**The task**
An exact copy of every record is required.

**Data supplied**

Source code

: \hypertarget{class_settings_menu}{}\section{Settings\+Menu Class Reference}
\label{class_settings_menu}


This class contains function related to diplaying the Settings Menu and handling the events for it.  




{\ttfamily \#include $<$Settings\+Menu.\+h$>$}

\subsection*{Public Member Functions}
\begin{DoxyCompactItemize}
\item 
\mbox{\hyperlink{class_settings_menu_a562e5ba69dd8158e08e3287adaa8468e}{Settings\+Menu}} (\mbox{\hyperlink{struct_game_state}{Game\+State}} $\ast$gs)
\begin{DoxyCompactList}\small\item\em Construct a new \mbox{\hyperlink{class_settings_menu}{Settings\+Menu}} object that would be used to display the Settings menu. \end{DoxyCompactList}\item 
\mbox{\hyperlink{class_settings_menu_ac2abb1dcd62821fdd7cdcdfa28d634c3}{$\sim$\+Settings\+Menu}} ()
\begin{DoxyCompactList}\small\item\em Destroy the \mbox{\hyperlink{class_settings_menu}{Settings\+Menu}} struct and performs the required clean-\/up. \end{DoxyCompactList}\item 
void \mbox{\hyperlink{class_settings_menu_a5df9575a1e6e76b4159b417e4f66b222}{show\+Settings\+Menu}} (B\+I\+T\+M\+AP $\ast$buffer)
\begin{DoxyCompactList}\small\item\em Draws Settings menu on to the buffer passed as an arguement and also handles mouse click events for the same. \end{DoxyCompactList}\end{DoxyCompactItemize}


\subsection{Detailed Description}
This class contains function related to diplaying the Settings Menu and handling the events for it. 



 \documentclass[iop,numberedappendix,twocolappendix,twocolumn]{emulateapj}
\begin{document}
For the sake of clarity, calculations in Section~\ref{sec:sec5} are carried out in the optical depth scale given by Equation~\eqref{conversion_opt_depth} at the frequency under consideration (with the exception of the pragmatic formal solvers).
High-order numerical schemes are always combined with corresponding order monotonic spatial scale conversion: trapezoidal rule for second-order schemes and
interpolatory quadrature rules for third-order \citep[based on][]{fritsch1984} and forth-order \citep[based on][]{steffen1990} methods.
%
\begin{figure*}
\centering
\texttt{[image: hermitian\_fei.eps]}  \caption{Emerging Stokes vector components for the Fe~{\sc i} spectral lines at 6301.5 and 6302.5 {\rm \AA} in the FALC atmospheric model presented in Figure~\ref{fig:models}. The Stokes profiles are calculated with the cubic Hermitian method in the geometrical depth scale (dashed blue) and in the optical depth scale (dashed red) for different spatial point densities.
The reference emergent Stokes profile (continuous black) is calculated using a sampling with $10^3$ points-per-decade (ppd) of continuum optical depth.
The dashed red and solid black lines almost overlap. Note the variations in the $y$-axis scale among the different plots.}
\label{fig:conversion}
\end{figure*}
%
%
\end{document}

**Reply to the exercise**
Source code

: \hypertarget{class_settings_menu}{}\section{Settings\+Menu Class Reference}
\label{class_settings_menu}


This class contains function related to diplaying the Settings Menu and handling the events for it.  




{\ttfamily \#include $<$Settings\+Menu.\+h$>$}

\subsection*{Public Member Functions}
\begin{DoxyCompactItemize}
\item 
\mbox{\hyperlink{class_settings_menu_a562e5ba69dd8158e08e3287adaa8468e}{Settings\+Menu}} (\mbox{\hyperlink{struct_game_state}{Game\+State}} $\ast$gs)
\begin{DoxyCompactList}\small\item\em Construct a new \mbox{\hyperlink{class_settings_menu}{Settings\+Menu}} object that would be used to display the Settings menu. \end{DoxyCompactList}\item 
\mbox{\hyperlink{class_settings_menu_ac2abb1dcd62821fdd7cdcdfa28d634c3}{$\sim$\+Settings\+Menu}} ()
\begin{DoxyCompactList}\small\item\em Destroy the \mbox{\hyperlink{class_settings_menu}{Settings\+Menu}} struct and performs the required clean-\/up. \end{DoxyCompactList}\item 
void \mbox{\hyperlink{class_settings_menu_a5df9575a1e6e76b4159b417e4f66b222}{show\+Settings\+Menu}} (B\+I\+T\+M\+AP $\ast$buffer)
\begin{DoxyCompactList}\small\item\em Draws Settings menu on to the buffer passed as an arguement and also handles mouse click events for the same. \end{DoxyCompactList}\end{DoxyCompactItemize}


\subsection{Detailed Description}
This class contains function related to diplaying the Settings Menu and handling the events for it. 



 \documentclass[iop,numberedappendix,twocolappendix,twocolumn]{emulateapj}
\begin{document}
For the sake of clarity, calculations in Section~\ref{sec:sec5} are carried out in the optical depth scale given by Equation~\eqref{conversion_opt_depth} at the frequency under consideration (with the exception of the pragmatic formal solvers).
High-order numerical schemes are always combined with corresponding order monotonic spatial scale conversion: trapezoidal rule for second-order schemes and
interpolatory quadrature rules for third-order \citep[based on][]{fritsch1984} and forth-order \citep[based on][]{steffen1990} methods.
%
\begin{figure*}
\centering
\texttt{[image: hermitian\_fei.eps]}  \caption{Emerging Stokes vector components for the Fe~{\sc i} spectral lines at 6301.5 and 6302.5 {\rm \AA} in the FALC atmospheric model presented in Figure~\ref{fig:models}. The Stokes profiles are calculated with the cubic Hermitian method in the geometrical depth scale (dashed blue) and in the optical depth scale (dashed red) for different spatial point densities.
The reference emergent Stokes profile (continuous black) is calculated using a sampling with $10^3$ points-per-decade (ppd) of continuum optical depth.
The dashed red and solid black lines almost overlap. Note the variations in the $y$-axis scale among the different plots.}
\label{fig:conversion}
\end{figure*}
%
%
\end{document}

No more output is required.